→ Task brief: Output all of the entries beneath, exactly as written.

Dataset entries:
····················

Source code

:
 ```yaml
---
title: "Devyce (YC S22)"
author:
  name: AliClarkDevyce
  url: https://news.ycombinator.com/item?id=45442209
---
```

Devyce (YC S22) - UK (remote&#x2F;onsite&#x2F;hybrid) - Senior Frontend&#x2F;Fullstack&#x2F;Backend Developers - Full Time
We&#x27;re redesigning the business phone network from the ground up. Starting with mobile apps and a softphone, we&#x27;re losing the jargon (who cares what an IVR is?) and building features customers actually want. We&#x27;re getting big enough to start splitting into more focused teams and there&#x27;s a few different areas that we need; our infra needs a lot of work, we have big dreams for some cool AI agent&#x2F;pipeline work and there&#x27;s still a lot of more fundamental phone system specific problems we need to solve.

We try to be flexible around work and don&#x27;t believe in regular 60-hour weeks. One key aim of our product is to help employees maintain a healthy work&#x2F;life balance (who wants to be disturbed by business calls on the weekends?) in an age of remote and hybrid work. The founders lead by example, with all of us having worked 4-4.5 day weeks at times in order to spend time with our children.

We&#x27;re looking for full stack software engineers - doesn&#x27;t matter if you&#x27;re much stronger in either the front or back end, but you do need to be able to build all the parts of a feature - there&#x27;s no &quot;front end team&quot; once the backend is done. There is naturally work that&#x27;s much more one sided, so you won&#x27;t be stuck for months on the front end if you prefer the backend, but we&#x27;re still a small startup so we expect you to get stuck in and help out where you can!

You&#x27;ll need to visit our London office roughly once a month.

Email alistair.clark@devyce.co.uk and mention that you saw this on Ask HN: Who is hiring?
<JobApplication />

····················

→ Exercise response:
Source code

:
 ```yaml
---
title: "Devyce (YC S22)"
author:
  name: AliClarkDevyce
  url: https://news.ycombinator.com/item?id=45442209
---
```

Devyce (YC S22) - UK (remote&#x2F;onsite&#x2F;hybrid) - Senior Frontend&#x2F;Fullstack&#x2F;Backend Developers - Full Time
We&#x27;re redesigning the business phone network from the ground up. Starting with mobile apps and a softphone, we&#x27;re losing the jargon (who cares what an IVR is?) and building features customers actually want. We&#x27;re getting big enough to start splitting into more focused teams and there&#x27;s a few different areas that we need; our infra needs a lot of work, we have big dreams for some cool AI agent&#x2F;pipeline work and there&#x27;s still a lot of more fundamental phone system specific problems we need to solve.

We try to be flexible around work and don&#x27;t believe in regular 60-hour weeks. One key aim of our product is to help employees maintain a healthy work&#x2F;life balance (who wants to be disturbed by business calls on the weekends?) in an age of remote and hybrid work. The founders lead by example, with all of us having worked 4-4.5 day weeks at times in order to spend time with our children.

We&#x27;re looking for full stack software engineers - doesn&#x27;t matter if you&#x27;re much stronger in either the front or back end, but you do need to be able to build all the parts of a feature - there&#x27;s no &quot;front end team&quot; once the backend is done. There is naturally work that&#x27;s much more one sided, so you won&#x27;t be stuck for months on the front end if you prefer the backend, but we&#x27;re still a small startup so we expect you to get stuck in and help out where you can!

You&#x27;ll need to visit our London office roughly once a month.

Email alistair.clark@devyce.co.uk and mention that you saw this on Ask HN: Who is hiring?
<JobApplication />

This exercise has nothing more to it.